Tomorrow I will end this short series of posts.

 

Immigration 101

I’m posting Pam‘s and my friend Scott Hick’s Facebook post regarding immigration history and some of the racist thought that has often guided these acts here on my blog primarily so I will know where it is for later. I would recommend reading it, liking it, and sharing it over on his Facebook page.

Here are Scott’s words:

Immigration History 101

Many Americans believe in an immigration mythology that you can simply get on a boat or plane and come to America. They think that immigration even today is like Fievel in An American Tail.

I recently talked to a magistrate, which means she has a law degree and is highly educated, and she was dumbfounded to learn that you can’t just get on a plane and come. Her question, “Are you telling me that say, a professional in Finland can’t just decide he wants to come to America and get on a plane and do that?” The answer under our immigration laws is an emphatic NO. So what is our history?

Until the 1880s there were no Federal laws restricting immigration. You really could just get on a boat and go to America.

But in 1882, Congress passed the Chinese Exclusion Act. This law was explicitly based on racism and was designed to stop any new immigration from China.

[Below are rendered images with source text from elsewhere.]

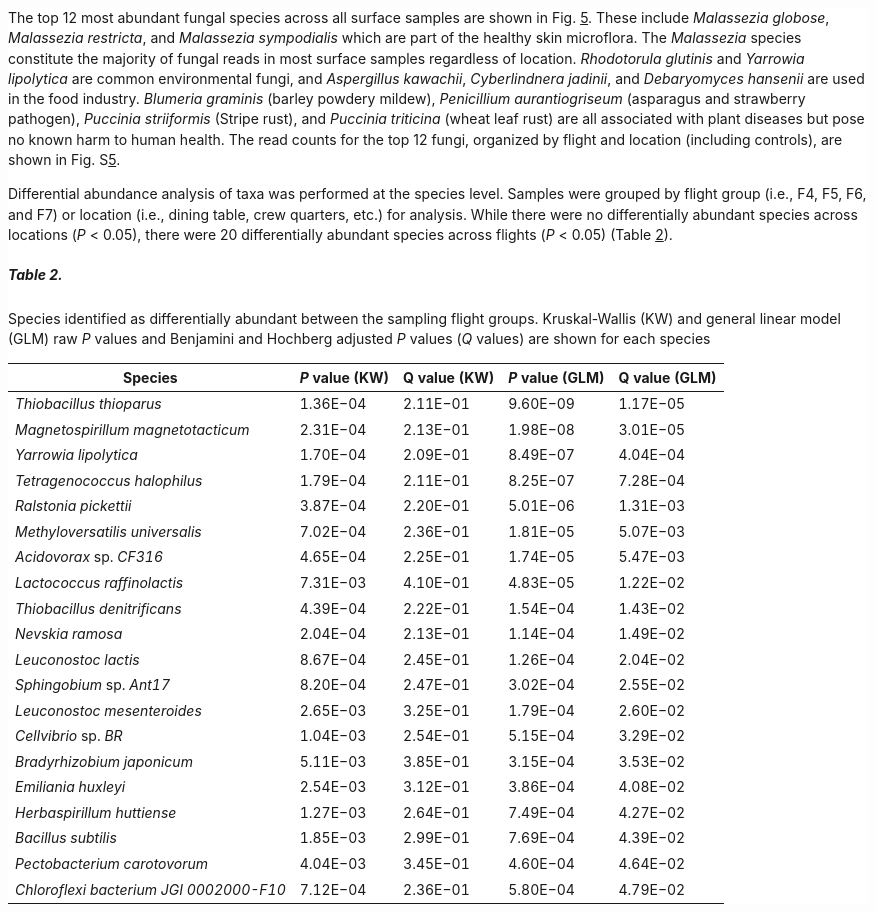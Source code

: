 The top 12 most abundant fungal species across all surface samples are shown in Fig. [5](#Fig5). These include _Malassezia globose_, _Malassezia restricta_, and _Malassezia sympodialis_ which are part of the healthy skin microflora. The _Malassezia_ species constitute the majority of fungal reads in most surface samples regardless of location. _Rhodotorula glutinis_ and _Yarrowia lipolytica_ are common environmental fungi, and _Aspergillus kawachii_, _Cyberlindnera jadinii_, and _Debaryomyces hansenii_ are used in the food industry. _Blumeria graminis_ (barley powdery mildew), _Penicillium aurantiogriseum_ (asparagus and strawberry pathogen), _Puccinia striiformis_ (Stripe rust), and _Puccinia triticina_ (wheat leaf rust) are all associated with plant diseases but pose no known harm to human health. The read counts for the top 12 fungi, organized by flight and location (including controls), are shown in Fig. S[5](#MOESM1).

Differential abundance analysis of taxa was performed at the species level. Samples were grouped by flight group (i.e., F4, F5, F6, and F7) or location (i.e., dining table, crew quarters, etc.) for analysis. While there were no differentially abundant species across locations (_P_ < 0.05), there were 20 differentially abundant species across flights (_P_ < 0.05) (Table [2](#Tab2)).

##### Table 2.

Species identified as differentially abundant between the sampling flight groups. Kruskal-Wallis (KW) and general linear model (GLM) raw _P_ values and Benjamini and Hochberg adjusted _P_ values (_Q_ values) are shown for each species

| Species | **_P_** value (KW) | Q value (KW) | **_P_** value (GLM) | Q value (GLM) |
| --- | --- | --- | --- | --- |
| _Thiobacillus thioparus_ | 1.36E−04 | 2.11E−01 | 9.60E−09 | 1.17E−05 |
| _Magnetospirillum magnetotacticum_ | 2.31E−04 | 2.13E−01 | 1.98E−08 | 3.01E−05 |
| _Yarrowia lipolytica_ | 1.70E−04 | 2.09E−01 | 8.49E−07 | 4.04E−04 |
| _Tetragenococcus halophilus_ | 1.79E−04 | 2.11E−01 | 8.25E−07 | 7.28E−04 |
| _Ralstonia pickettii_ | 3.87E−04 | 2.20E−01 | 5.01E−06 | 1.31E−03 |
| _Methyloversatilis universalis_ | 7.02E−04 | 2.36E−01 | 1.81E−05 | 5.07E−03 |
| _Acidovorax_ sp. _CF316_ | 4.65E−04 | 2.25E−01 | 1.74E−05 | 5.47E−03 |
| _Lactococcus raffinolactis_ | 7.31E−03 | 4.10E−01 | 4.83E−05 | 1.22E−02 |
| _Thiobacillus denitrificans_ | 4.39E−04 | 2.22E−01 | 1.54E−04 | 1.43E−02 |
| _Nevskia ramosa_ | 2.04E−04 | 2.13E−01 | 1.14E−04 | 1.49E−02 |
| _Leuconostoc lactis_ | 8.67E−04 | 2.45E−01 | 1.26E−04 | 2.04E−02 |
| _Sphingobium_ sp. _Ant17_ | 8.20E−04 | 2.47E−01 | 3.02E−04 | 2.55E−02 |
| _Leuconostoc mesenteroides_ | 2.65E−03 | 3.25E−01 | 1.79E−04 | 2.60E−02 |
| _Cellvibrio_ sp. _BR_ | 1.04E−03 | 2.54E−01 | 5.15E−04 | 3.29E−02 |
| _Bradyrhizobium japonicum_ | 5.11E−03 | 3.85E−01 | 3.15E−04 | 3.53E−02 |
| _Emiliania huxleyi_ | 2.54E−03 | 3.12E−01 | 3.86E−04 | 4.08E−02 |
| _Herbaspirillum huttiense_ | 1.27E−03 | 2.64E−01 | 7.49E−04 | 4.27E−02 |
| _Bacillus subtilis_ | 1.85E−03 | 2.99E−01 | 7.69E−04 | 4.39E−02 |
| _Pectobacterium carotovorum_ | 4.04E−03 | 3.45E−01 | 4.60E−04 | 4.64E−02 |
| _Chloroflexi bacterium JGI 0002000-F10_ | 7.12E−04 | 2.36E−01 | 5.80E−04 | 4.79E−02 |

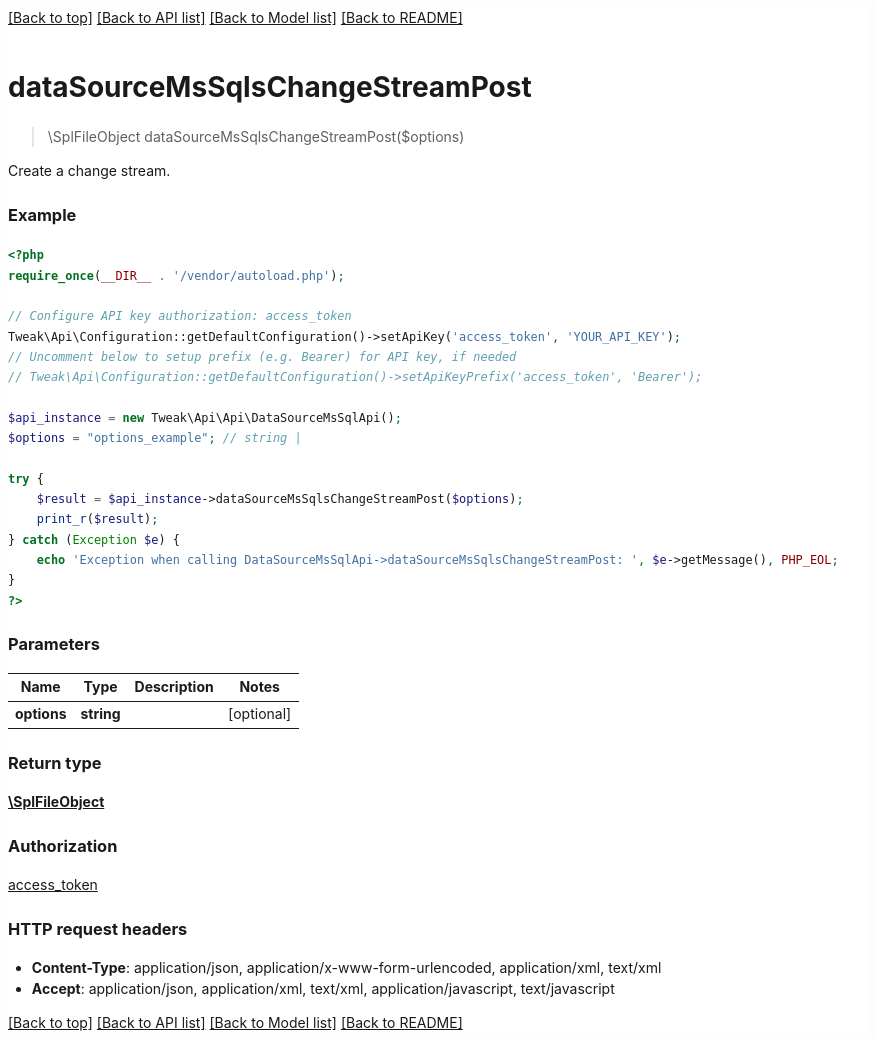 [[Back to top]](#) [[Back to API list]](../../README.md#documentation-for-api-endpoints) [[Back to Model list]](../../README.md#documentation-for-models) [[Back to README]](../../README.md)

# **dataSourceMsSqlsChangeStreamPost**
> \SplFileObject dataSourceMsSqlsChangeStreamPost($options)

Create a change stream.

### Example
```php
<?php
require_once(__DIR__ . '/vendor/autoload.php');

// Configure API key authorization: access_token
Tweak\Api\Configuration::getDefaultConfiguration()->setApiKey('access_token', 'YOUR_API_KEY');
// Uncomment below to setup prefix (e.g. Bearer) for API key, if needed
// Tweak\Api\Configuration::getDefaultConfiguration()->setApiKeyPrefix('access_token', 'Bearer');

$api_instance = new Tweak\Api\Api\DataSourceMsSqlApi();
$options = "options_example"; // string | 

try {
    $result = $api_instance->dataSourceMsSqlsChangeStreamPost($options);
    print_r($result);
} catch (Exception $e) {
    echo 'Exception when calling DataSourceMsSqlApi->dataSourceMsSqlsChangeStreamPost: ', $e->getMessage(), PHP_EOL;
}
?>
```

### Parameters

Name | Type | Description  | Notes
------------- | ------------- | ------------- | -------------
 **options** | **string**|  | [optional]

### Return type

[**\SplFileObject**](../Model/\SplFileObject.md)

### Authorization

[access_token](../../README.md#access_token)

### HTTP request headers

 - **Content-Type**: application/json, application/x-www-form-urlencoded, application/xml, text/xml
 - **Accept**: application/json, application/xml, text/xml, application/javascript, text/javascript

[[Back to top]](#) [[Back to API list]](../../README.md#documentation-for-api-endpoints) [[Back to Model list]](../../README.md#documentation-for-models) [[Back to README]](../../README.md)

In 1907, the U.S. had what has been called the Gentleman’s Agreement with Japan which essentially was an agreement by Japan to end immigration to the U.S.

As racism became more and more entrenched in our laws (i.e. Jim Crow), it fed into distrust and hostility to immigrants as well.

In 1924 (which was also one of the high points of KKK activity in the U.S.), the nativists achieved their crowning victory. Congress passed the 1924 Immigration Act. (This followed on the heels of the 1921 Emergency Quota Act) This Act strictly limited immigration. And, it did so on racist grounds. It accomplished its goal by establishing a strict quota, and limited the annual number of immigrants who could be admitted from any country to 2% of the number of people from that country who were already living in the United States as of the 1890 census. In so doing, the Congress was deliberately trying to exclude people they viewed as undesirable. The law was squarely aimed at making immigrants from Southern and Eastern Europe excluded. This hit especially hard at Italians, Slavs and Eastern European Jews. In addition, it severely restricted the immigration of Africans and completely banned the immigration of Arabs and Asians.

According to the U.S. Department of State Office of the Historian the purpose of the act was “to preserve the ideal of American homogeneity”.

These quotas survived until the Immigration Act of 1965. This act did away with some of the worst racist features and instead established a system based on reuniting immigrant families and attracting skilled labor to the United States. However, the system set in place then, which continues to now, still had an annual quota for much of family reunification. (And, the per country limits still apply within these categories, which is why there are extensive waiting lists to legally come even when you have an eligible sponsor) And, by that time, 40 years had passed with no immigration from much of the world. By definition then, there was no one already here from much of the world who could file for family to come and be reunified.

This is why the Diversity Visa Lottery was created. The idea was to allow people to come from countries who traditionally had low numbers of immigrants. So each year, 50,000 of the most educated people in these countries, (a high school degree or equivalent is required, which in much of the world the vast majority of the population could never dream of obtaining that much education) are allowed the chance to file an application to be considered to come.

The current administration wants to abolish much of the 1965 Act on family reunification and also wants to abolish the Diversity Visa. It tells us that this will Make America Great Again.

(I am a lawyer who has focused his practice on immigration law since 1995.)